Entries taken from a collection:
- - - - -
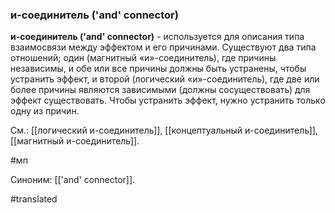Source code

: ### и-соединитель (\'and\' connector)

**и-соединитель (\'and\' connector)** - используется для описания типа взаимосвязи между эффектом и его причинами. Существуют два типа отношений; один (магнитный «и»-соединитель), где причины независимы, и обе или все причины должны быть устранены, чтобы устранить эффект, и второй (логический «и»-соединитель), где две или более причины являются зависимыми (должны сосуществовать) для эффект существовать. Чтобы устранить эффект, нужно устранить только одну из причин.

См.: [[логический и-соединитель]], [[концептуальный и-соединитель]], [[магнитный и-соединитель]].

#мп

Синоним: [['and' connector]].

#translated
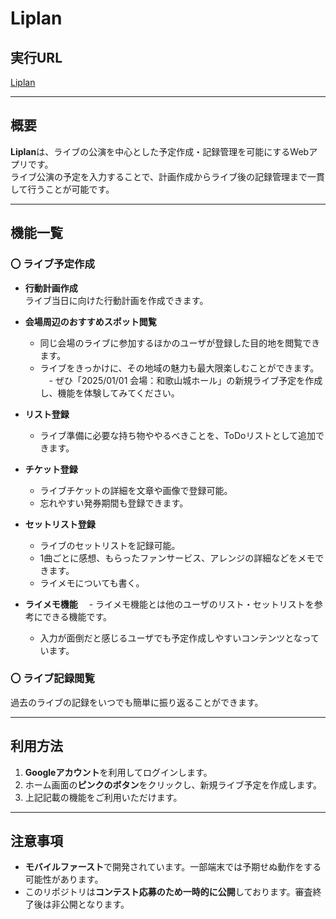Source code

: # Liplan

## 実行URL
[Liplan](https://liplan-836a1.web.app)

---

## 概要  
**Liplan**は、ライブの公演を中心とした予定作成・記録管理を可能にするWebアプリです。  
ライブ公演の予定を入力することで、計画作成からライブ後の記録管理まで一貫して行うことが可能です。

---

## 機能一覧

### 〇 ライブ予定作成

- **行動計画作成**  
  ライブ当日に向けた行動計画を作成できます。
  
- **会場周辺のおすすめスポット閲覧**  
  - 同じ会場のライブに参加するほかのユーザが登録した目的地を閲覧できます。  
  - ライブをきっかけに、その地域の魅力も最大限楽しむことができます。
　- ぜひ「2025/01/01 会場：和歌山城ホール」の新規ライブ予定を作成し、機能を体験してみてください。

- **リスト登録**  
  - ライブ準備に必要な持ち物ややるべきことを、ToDoリストとして追加できます。

- **チケット登録**  
  - ライブチケットの詳細を文章や画像で登録可能。  
  - 忘れやすい発券期間も登録できます。

- **セットリスト登録**  
  - ライブのセットリストを記録可能。  
  - 1曲ごとに感想、もらったファンサービス、アレンジの詳細などをメモできます。
  - ライメモについても書く。

- **ライメモ機能**
　- ライメモ機能とは他のユーザのリスト・セットリストを参考にできる機能です。
  - 入力が面倒だと感じるユーザでも予定作成しやすいコンテンツとなっています。 

### 〇 ライブ記録閲覧
過去のライブの記録をいつでも簡単に振り返ることができます。

---

## 利用方法

1. **Googleアカウント**を利用してログインします。  
2. ホーム画面の**ピンクのボタン**をクリックし、新規ライブ予定を作成します。  
3. 上記記載の機能をご利用いただけます。

---

## 注意事項

- **モバイルファースト**で開発されています。一部端末では予期せぬ動作をする可能性があります。  
- このリポジトリは**コンテスト応募のため一時的に公開**しております。審査終了後は非公開となります。
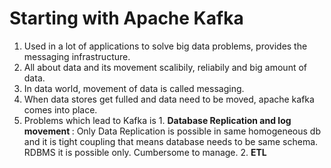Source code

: # Starting with Apache Kafka 
  1. Used in a lot of applications to solve big data problems, provides the messaging infrastructure. 
  2. All about data and its movement scalibily, reliabily and big amount of data. 
  3. In data world, movement of data is called messaging. 
  4. When data stores get fulled and data need to be moved, apache kafka comes into place.
  5. Problems which lead to Kafka is 
            1. <b> Database Replication and log movement </b> : Only Data Replication is possible in same homogeneous db and it is tight coupling that means database needs to be same schema. RDBMS it is possible only. Cumbersome to manage. 
            2. <b> ETL </b>
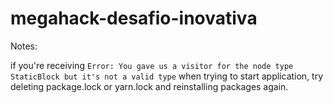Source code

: # megahack-desafio-inovativa

Notes:

if you're receiving `Error: You gave us a visitor for the node type StaticBlock but it's not a valid type` when trying to start application, try deleting package.lock or yarn.lock and reinstalling packages again.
- - - - -
> **Task objective**: Return each line in the records that holds the string "Liplan".

> **Solution for this exercise**:
: # Liplan
[Liplan](https://liplan-836a1.web.app)
**Liplan**は、ライブの公演を中心とした予定作成・記録管理を可能にするWebアプリです。  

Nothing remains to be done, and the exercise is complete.